Official JAX code base for ICLR 2024 paper - SMORE: Score Models for Offline Goal-Conditioned Reinforcement Learning
Harshit Sikchi1, Rohan Chitnis2, Ahmed Touati2, Alborz Geramifard2, Amy Zhang1,2, Scott Niekum3,
1UT Austin
2Meta AI
3UMass Amherst
Create an empty conda environment and follow the commands below.

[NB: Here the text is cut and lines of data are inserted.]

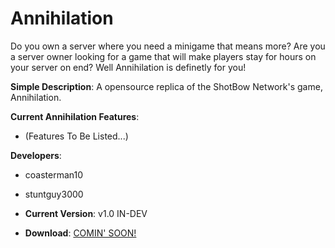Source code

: # Annihilation

Do you own a server where you need a minigame that means more? Are you a server owner looking for a game that will make players stay for hours on your server on end? Well Annihilation is definetly for you!

 **Simple Description**: A opensource replica of the ShotBow Network's game, Annihilation. 

 **Current Annihilation Features**:
 *  (Features To Be Listed...)

 **Developers**:
 * coasterman10
 * stuntguy3000


* **Current Version**: v1.0 IN-DEV
* **Download**: [COMIN' SOON!]()
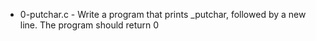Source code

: - 0-putchar.c - Write a program that prints _putchar, followed by a new line. The program should return 0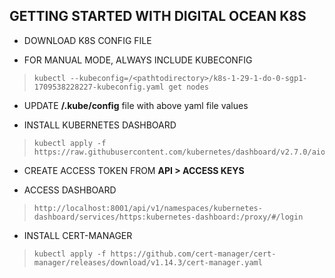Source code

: ## GETTING STARTED WITH DIGITAL OCEAN K8S

- DOWNLOAD K8S CONFIG FILE

- FOR MANUAL MODE, ALWAYS INCLUDE KUBECONFIG
>     kubectl --kubeconfig=/<pathtodirectory>/k8s-1-29-1-do-0-sgp1-1709538228227-kubeconfig.yaml get nodes

- UPDATE **/.kube/config** file with above yaml file values

- INSTALL KUBERNETES DASHBOARD
>     kubectl apply -f https://raw.githubusercontent.com/kubernetes/dashboard/v2.7.0/aio/deploy/recommended.yaml

- CREATE ACCESS TOKEN FROM **API > ACCESS KEYS**

- ACCESS DASHBOARD
>     http://localhost:8001/api/v1/namespaces/kubernetes-dashboard/services/https:kubernetes-dashboard:/proxy/#/login

- INSTALL CERT-MANAGER
>     kubectl apply -f https://github.com/cert-manager/cert-manager/releases/download/v1.14.3/cert-manager.yaml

conda create -n smore python=3.9
conda install -c conda-forge cudnn
pip install --upgrade pip
# Install 1 of the below jax versions depending on your CUDA version
## 1. CUDA 12 installation
pip install --upgrade "jax[cuda12_pip]" -f https://storage.googleapis.com/jax-releases/jax_cuda_releases.html
## 2. CUDA 11 installation
pip install --upgrade "jax[cuda11_pip]" -f https://storage.googleapis.com/jax-releases/jax_cuda_releases.html
pip install -r requirements.txt
The offline datasets can be downloaded from the google drive link WGCSL offline data. This dataset is provided by prior work WGCSL. Extract the offline data in root-folder/offline_data/*
Locomotion
python train_offline_smore.py --double=True --env_name=halfcheetah-medium-v2 --config=configs/gcrl_config.py --eval_episodes=10 --eval_interval=5000 --beta=0.8 --loss_type=<'smore_stable'/'smore'> --exp_name=<exp_name>
Manipulation
python train_offline_smore.py --double=True --env_name=SawyerReach --config=configs/gcrl_config.py --eval_episodes=10 --eval_interval=5000 --beta=0.8 --loss_type=<'smore_stable'/'smore'> --exp_name=<exp_name>
This code base builds upon the following code bases: Extreme Q-learning and Implicit Q-Learning.